Fellowship / Fellows

Nancy J. Chodorow

  • 2001–2002
  • Social Sciences
  • University of California, Berkeley
Nancy J. Chodorow

This information is accurate as of the fellowship year indicated for each fellow.

Professor of sociology and clinical professor of psychology at the University of California at Berkeley, Nancy J. Chodorow is also a faculty member of the San Francisco Psychoanalytic Institute and a psychoanalyst in private practice. She is the author of four books, including the classic The Reproduction of Mothering (University of California Press, 1978; second edition, 1999), for which she received the Jessie Bernard Award of Sociologists for Women in Society and which Contemporary Sociology listed in the 1990s among the ten most important books of the past twenty-five years.

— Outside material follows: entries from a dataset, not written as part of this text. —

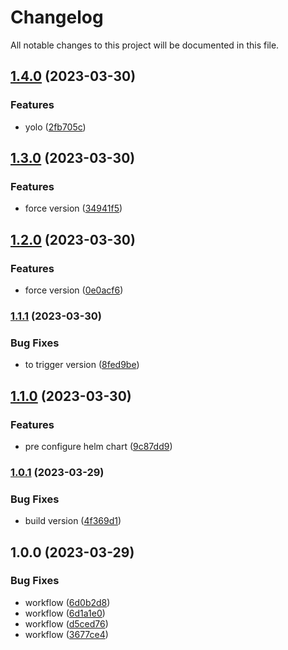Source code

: # Changelog

All notable changes to this project will be documented in this file.

## [1.4.0](https://github.com/nomaddevops/simplon-voting-app/compare/v1.3.0...v1.4.0) (2023-03-30)


### Features

* yolo ([2fb705c](https://github.com/nomaddevops/simplon-voting-app/commit/2fb705c7c0a645951524fbac1ad98dfab0099a84))

## [1.3.0](https://github.com/nomaddevops/simplon-voting-app/compare/v1.2.0...v1.3.0) (2023-03-30)


### Features

* force version ([34941f5](https://github.com/nomaddevops/simplon-voting-app/commit/34941f5a538e42d3e5146922d95089a8f9cb3060))

## [1.2.0](https://github.com/nomaddevops/simplon-voting-app/compare/v1.1.1...v1.2.0) (2023-03-30)


### Features

* force version ([0e0acf6](https://github.com/nomaddevops/simplon-voting-app/commit/0e0acf628dd492d42b93872b014d004f28c41363))

### [1.1.1](https://github.com/nomaddevops/simplon-voting-app/compare/v1.1.0...v1.1.1) (2023-03-30)


### Bug Fixes

* to trigger version ([8fed9be](https://github.com/nomaddevops/simplon-voting-app/commit/8fed9be3faa35cbea43e16c746d7f4a61fd2ef5b))

## [1.1.0](https://github.com/nomaddevops/simplon-voting-app/compare/v1.0.1...v1.1.0) (2023-03-30)


### Features

* pre configure helm chart ([9c87dd9](https://github.com/nomaddevops/simplon-voting-app/commit/9c87dd932ead601a5744a000e44ba6c70d6470c7))

### [1.0.1](https://github.com/nomaddevops/simplon-voting-app/compare/v1.0.0...v1.0.1) (2023-03-29)


### Bug Fixes

* build version ([4f369d1](https://github.com/nomaddevops/simplon-voting-app/commit/4f369d15d4460a7cc93c936ecc86fc87a1b50206))

## 1.0.0 (2023-03-29)


### Bug Fixes

* workflow ([6d0b2d8](https://github.com/nomaddevops/simplon-voting-app/commit/6d0b2d88c5636d380b3943d23eaa35628ec0e820))
* workflow ([6d1a1e0](https://github.com/nomaddevops/simplon-voting-app/commit/6d1a1e050b0b53c242a20d9a88a8018838d173d4))
* workflow ([d5ced76](https://github.com/nomaddevops/simplon-voting-app/commit/d5ced76a4405ec70d45aaa1b02e047ea472c7c1f))
* workflow ([3677ce4](https://github.com/nomaddevops/simplon-voting-app/commit/3677ce4d2bdb335d0411eda09a046e416107895a))
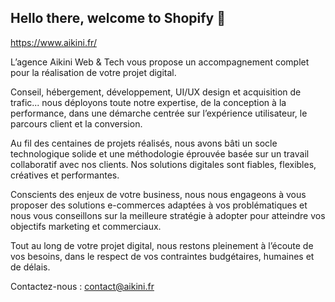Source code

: ## Hello there, welcome to Shopify 👋

https://www.aikini.fr/

L’agence Aikini Web & Tech vous propose un accompagnement complet pour la réalisation de votre projet digital.

Conseil, hébergement, développement, UI/UX design et acquisition de trafic... nous déployons toute notre expertise, de la conception à la performance, dans une démarche centrée sur l’expérience utilisateur, le parcours client et la conversion.

Au fil des centaines de projets réalisés, nous avons bâti un socle technologique solide et une méthodologie éprouvée basée sur un travail collaboratif avec nos clients. Nos solutions digitales sont fiables, flexibles, créatives et performantes.

Conscients des enjeux de votre business, nous nous engageons à vous proposer des solutions e-commerces adaptées à vos problématiques et nous vous conseillons sur la meilleure stratégie à adopter pour atteindre vos objectifs marketing et commerciaux.

Tout au long de votre projet digital, nous restons pleinement à l’écoute de vos besoins, dans le respect de vos contraintes budgétaires, humaines et de délais.

Contactez-nous : contact@aikini.fr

During her Radcliffe fellowship, Chodorow will consider several paradoxes in psychoanalytic practice, posing such questions as: How can the analyst listen openly, explore, be curious, and help the patient do all these things for herself, if the analyst also holds, as she must, certain a priori theories of human development and functioning? How can psychoanalysis give someone an intense form of individuality and uniqueness if the clinical process is centered in the patient's relationship with the analyst? Chodorow is also interested in the challenges that the socially or politically aware analyst faces when, for example, patients use feminist or other political beliefs to rationalize or ignore painful psychological conflicts, as well as in when and how cultural differences are relevant in the clinical consulting room.

Chodorow has received fellowships from the Stanford Center for Advanced Study, the Guggenheim Foundation, the American Council of Learned Societies, and the National Endowment for the Humanities. In 2000, she was the recipient of the Distinguished Contribution to Women and Psychoanalysis Award from the American Psychological Association and the L. Bryce Boyer Prize of the Society for Psychological Anthropology for her book The Power of Feelings: Personal Meaning in Psychoanalysis, Gender, and Culture (Yale University Press, 1999). A 1966 graduate of Radcliffe College, she earned her PhD in sociology from Brandeis University and received her psychoanalytic training at the San Francisco Psychoanalytic Institute.